Rosa BARRIO

Supervisor Project : Development and application of novel tools to detect protein interactions in vivo

 

Partner Lab

IC bioGUNE (Center for Cooperative Research in Biosciences), a non-profit
biomedical research organization, was inaugurated at the Technology Park of Bizkaia in
2005. CIC bioGUNE plays a strong role in advancing biomedical research and
technological innovation in the Basque Country. CIC bioGUNE provides state-of-the-art
research infrastructure in genomics, proteomics, metabolomics and structural biology
facilities, among others. It employs 22 research group leaders, more than 85 postdocs,
technicians and engineers, and provides training opportunities to over twenty PhD
students each year. International recruitment, includes fellows from Ikerbasque,
Bizkaia:talent, and Ramón y Cajal programs. CIC bioGUNE receives competitive
research grants (European Union, NIH, and the Spanish Plan Nacional I+D+I, FIS,
CIBER and CONSOLIDER programs, BBVA Foundation and Genome Spain).

 

About

Rosa Barrio started her work on ubiquitin-like genes during her PhD at the Center of Molecular Biology Severo Ochoa (Madrid, Spain), where she characterized the ubiquitin genes in Drosophila. She continued with her studies at Harvard University-USA, IMBB-Greece, EMBL-Germany, CBMSO-Spain.

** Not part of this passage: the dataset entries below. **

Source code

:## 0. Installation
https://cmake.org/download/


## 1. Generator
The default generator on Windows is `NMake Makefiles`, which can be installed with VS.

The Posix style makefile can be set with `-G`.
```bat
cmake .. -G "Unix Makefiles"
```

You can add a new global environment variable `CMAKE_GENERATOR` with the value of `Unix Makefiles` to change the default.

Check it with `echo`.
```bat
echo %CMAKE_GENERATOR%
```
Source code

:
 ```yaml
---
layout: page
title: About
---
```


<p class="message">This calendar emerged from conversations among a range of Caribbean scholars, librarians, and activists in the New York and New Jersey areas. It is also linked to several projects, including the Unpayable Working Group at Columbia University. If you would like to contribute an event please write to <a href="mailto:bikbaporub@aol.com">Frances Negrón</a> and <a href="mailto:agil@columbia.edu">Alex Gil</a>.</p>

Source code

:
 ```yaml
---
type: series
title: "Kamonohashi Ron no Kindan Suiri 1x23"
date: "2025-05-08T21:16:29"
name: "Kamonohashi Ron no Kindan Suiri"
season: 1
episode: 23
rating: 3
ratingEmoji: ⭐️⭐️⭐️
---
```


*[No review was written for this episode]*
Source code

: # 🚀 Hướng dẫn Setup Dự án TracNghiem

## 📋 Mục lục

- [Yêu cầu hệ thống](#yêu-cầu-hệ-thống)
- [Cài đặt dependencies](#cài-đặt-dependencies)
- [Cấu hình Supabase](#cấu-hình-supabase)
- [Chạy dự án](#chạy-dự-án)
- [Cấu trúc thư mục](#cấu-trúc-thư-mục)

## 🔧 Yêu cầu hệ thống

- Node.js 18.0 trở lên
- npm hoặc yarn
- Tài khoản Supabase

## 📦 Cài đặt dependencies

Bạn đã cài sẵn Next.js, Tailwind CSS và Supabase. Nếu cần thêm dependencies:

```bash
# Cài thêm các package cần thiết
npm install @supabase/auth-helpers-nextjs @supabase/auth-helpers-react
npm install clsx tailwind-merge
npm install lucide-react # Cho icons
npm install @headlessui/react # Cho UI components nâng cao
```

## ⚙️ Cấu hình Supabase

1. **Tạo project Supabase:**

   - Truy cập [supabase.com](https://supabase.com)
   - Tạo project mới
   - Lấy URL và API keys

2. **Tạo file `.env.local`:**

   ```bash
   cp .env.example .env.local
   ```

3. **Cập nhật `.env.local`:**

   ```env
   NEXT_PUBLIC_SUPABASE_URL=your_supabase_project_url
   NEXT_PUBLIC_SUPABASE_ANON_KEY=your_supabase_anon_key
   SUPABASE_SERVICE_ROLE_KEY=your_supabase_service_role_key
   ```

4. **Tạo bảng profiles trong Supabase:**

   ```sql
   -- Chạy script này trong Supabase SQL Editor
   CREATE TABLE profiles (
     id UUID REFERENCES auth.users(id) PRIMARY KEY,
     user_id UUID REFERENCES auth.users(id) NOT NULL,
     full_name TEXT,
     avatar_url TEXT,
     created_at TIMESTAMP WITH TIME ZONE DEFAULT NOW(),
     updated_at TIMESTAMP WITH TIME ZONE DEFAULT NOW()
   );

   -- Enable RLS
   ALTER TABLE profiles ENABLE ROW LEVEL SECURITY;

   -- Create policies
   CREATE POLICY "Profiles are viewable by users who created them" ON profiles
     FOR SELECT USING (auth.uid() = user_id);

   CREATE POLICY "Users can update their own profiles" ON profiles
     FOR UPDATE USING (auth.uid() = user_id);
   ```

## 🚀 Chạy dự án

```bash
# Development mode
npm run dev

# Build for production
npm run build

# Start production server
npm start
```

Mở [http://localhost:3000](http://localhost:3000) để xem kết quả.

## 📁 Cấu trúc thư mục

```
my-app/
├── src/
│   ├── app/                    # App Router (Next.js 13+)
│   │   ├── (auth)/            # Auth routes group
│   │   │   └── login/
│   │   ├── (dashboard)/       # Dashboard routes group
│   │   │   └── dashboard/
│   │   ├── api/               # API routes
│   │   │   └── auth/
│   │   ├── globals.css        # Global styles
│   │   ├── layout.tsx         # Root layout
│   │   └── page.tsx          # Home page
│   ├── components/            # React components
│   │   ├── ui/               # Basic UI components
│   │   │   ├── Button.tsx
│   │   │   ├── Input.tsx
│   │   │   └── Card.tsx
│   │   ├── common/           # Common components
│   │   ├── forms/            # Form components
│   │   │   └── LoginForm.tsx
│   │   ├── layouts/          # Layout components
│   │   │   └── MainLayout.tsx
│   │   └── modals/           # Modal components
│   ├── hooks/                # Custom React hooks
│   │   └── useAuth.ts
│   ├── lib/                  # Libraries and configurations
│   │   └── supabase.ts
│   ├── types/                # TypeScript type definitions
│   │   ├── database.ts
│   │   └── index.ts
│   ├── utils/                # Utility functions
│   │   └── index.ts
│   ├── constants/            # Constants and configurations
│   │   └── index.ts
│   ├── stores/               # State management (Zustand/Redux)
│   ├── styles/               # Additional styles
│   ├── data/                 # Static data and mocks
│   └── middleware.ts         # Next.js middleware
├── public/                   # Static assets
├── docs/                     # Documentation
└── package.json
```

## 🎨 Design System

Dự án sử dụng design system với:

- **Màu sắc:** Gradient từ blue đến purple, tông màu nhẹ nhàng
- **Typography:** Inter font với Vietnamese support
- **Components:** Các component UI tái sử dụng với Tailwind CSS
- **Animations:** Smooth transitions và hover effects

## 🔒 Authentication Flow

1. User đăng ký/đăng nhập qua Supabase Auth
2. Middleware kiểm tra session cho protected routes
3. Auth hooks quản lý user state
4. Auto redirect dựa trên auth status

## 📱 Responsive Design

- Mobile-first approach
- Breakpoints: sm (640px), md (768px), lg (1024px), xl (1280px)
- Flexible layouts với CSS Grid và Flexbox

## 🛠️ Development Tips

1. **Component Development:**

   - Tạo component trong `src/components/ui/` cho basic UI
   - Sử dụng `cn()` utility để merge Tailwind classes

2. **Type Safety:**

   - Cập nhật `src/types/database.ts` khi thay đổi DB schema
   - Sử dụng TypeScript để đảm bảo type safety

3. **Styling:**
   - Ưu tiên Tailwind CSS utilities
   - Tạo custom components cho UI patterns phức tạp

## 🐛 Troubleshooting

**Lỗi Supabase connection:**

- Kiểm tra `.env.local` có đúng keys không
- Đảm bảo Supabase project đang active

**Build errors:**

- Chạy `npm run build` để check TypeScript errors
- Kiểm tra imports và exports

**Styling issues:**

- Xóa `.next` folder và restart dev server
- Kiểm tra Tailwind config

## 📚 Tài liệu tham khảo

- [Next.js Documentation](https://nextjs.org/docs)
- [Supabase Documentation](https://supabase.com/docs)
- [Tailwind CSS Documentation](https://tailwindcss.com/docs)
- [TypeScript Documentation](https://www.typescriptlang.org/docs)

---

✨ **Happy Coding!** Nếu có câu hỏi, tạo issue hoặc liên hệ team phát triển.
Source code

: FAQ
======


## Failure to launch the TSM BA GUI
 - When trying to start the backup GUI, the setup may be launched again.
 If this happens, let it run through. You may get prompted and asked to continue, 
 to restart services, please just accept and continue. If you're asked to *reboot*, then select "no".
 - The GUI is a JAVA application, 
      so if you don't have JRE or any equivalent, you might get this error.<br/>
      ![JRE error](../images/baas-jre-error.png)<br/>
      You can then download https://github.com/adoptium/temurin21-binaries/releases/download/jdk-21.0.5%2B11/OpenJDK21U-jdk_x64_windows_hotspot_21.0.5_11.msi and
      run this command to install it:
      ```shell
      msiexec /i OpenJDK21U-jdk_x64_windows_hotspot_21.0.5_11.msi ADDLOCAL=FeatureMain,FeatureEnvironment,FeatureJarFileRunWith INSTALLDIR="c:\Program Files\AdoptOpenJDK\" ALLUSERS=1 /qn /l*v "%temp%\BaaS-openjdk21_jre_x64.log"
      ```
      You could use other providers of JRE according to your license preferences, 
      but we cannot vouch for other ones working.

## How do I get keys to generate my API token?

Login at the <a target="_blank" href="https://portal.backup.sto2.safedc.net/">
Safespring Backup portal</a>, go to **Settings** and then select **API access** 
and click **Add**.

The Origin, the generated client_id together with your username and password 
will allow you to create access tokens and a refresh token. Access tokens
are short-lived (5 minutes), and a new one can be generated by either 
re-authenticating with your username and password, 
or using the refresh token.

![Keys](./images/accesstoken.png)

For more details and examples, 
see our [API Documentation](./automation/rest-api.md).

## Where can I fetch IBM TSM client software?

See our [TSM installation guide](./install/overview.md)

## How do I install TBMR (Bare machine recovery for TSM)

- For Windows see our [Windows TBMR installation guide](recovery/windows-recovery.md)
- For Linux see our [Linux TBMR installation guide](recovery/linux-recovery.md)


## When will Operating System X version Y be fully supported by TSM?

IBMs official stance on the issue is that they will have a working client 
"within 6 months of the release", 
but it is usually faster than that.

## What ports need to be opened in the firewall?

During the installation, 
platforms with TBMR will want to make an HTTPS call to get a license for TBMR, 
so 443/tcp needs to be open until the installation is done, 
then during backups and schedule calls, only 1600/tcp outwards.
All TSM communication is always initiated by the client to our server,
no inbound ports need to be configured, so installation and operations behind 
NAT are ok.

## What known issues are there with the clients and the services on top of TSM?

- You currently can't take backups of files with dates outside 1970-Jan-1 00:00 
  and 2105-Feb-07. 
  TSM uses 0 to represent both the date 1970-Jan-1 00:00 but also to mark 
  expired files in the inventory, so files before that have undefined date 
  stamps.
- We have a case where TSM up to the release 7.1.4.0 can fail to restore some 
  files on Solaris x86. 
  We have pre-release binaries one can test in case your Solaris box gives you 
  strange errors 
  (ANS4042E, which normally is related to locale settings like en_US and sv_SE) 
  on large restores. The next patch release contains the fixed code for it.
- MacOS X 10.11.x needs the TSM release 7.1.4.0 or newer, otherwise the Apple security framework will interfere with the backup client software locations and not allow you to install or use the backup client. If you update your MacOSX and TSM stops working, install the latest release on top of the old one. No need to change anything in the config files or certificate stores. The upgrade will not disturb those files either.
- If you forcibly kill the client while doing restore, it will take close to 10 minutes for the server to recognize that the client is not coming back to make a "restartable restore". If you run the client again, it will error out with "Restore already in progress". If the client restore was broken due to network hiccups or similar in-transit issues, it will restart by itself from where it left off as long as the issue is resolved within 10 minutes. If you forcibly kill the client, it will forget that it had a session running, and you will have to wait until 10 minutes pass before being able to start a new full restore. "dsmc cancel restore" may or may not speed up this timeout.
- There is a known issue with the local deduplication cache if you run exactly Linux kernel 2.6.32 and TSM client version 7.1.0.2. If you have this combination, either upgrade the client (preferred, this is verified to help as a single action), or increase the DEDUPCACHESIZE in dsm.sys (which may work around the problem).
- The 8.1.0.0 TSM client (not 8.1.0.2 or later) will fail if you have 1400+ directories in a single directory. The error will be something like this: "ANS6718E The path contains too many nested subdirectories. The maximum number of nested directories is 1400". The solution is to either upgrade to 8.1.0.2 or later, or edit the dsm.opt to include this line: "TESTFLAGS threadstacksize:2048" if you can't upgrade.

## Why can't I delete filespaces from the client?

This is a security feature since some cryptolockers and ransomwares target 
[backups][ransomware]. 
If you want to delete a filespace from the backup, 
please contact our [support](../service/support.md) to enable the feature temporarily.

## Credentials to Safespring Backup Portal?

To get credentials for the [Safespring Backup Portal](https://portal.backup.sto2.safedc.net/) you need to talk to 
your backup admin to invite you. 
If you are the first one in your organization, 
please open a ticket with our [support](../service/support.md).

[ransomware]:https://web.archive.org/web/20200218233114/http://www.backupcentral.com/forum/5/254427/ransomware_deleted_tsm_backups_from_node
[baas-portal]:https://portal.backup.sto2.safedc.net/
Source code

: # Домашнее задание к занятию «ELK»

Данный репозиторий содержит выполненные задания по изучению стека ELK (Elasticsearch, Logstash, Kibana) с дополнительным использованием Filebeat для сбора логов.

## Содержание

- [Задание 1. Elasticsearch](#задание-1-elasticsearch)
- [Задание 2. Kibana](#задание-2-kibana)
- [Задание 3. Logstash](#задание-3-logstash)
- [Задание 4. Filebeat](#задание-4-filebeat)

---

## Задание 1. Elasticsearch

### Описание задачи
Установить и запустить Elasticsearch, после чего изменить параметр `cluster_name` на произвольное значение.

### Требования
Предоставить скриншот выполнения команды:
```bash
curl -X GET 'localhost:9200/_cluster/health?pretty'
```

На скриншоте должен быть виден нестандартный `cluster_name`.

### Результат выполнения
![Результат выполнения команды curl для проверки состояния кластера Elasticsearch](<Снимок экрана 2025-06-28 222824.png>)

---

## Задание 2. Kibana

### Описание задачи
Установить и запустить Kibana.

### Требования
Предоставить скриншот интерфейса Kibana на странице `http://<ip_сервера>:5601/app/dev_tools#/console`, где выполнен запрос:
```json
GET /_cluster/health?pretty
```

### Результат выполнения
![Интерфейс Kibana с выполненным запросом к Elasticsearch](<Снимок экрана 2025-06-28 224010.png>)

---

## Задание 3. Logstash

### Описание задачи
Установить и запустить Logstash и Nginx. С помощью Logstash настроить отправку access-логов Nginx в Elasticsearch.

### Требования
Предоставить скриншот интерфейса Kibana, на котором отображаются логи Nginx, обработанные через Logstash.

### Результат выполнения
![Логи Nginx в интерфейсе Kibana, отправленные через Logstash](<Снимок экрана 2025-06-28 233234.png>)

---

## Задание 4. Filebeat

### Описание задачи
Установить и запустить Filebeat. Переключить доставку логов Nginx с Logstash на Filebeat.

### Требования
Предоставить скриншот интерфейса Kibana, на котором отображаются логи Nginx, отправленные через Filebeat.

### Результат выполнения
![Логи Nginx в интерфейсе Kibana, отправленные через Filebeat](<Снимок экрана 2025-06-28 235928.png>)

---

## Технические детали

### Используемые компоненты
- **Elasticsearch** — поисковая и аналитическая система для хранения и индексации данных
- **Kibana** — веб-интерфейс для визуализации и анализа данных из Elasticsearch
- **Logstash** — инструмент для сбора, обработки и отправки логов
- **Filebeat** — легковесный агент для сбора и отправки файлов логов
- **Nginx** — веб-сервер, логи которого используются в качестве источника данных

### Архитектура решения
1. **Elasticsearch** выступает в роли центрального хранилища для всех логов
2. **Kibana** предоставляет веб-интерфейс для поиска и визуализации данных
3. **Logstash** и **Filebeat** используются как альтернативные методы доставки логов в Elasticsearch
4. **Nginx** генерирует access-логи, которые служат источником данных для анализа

She is currently Principal Investigator at the Functional Genomics Unit of CIC bioGUNE. Rosa Barrio coordinated two European projects, one of them dedicated to the training of early stage researchers (ITN program, UPStream); the other grant being a large consortium of European groups interested in the field of the ubiquitin-likes (COST, PROTEOSTASIS).

Summary of the Project

As the gatekeepers of protein homeostasis, Ub and SUMO are implicated in almost every cellular pathway described, and it is no surprise that the complexity of their regulation seems to be increasing weekly in the literature. The fact that Ub can make chain-linkages through every one of its lysines raises questions about the lysines of all other UbL proteins. Mixed-chains are seemingly less abundant, but this may be due to lack of good tools to capture and analyse them. We hypothesize that Ub-SUMO mixed chains have important homeostatic and stress-responsive roles, and that novel regulators oversee their formation and destruction. We will design split-BirA for recognising Ub-SUMO mixed chains and to identify the proteins modified by these mixed chains by MS. The application of split-BirA to this problem will hopefully confirm this hypothesis, and also be applicable to other protein complexes in the future.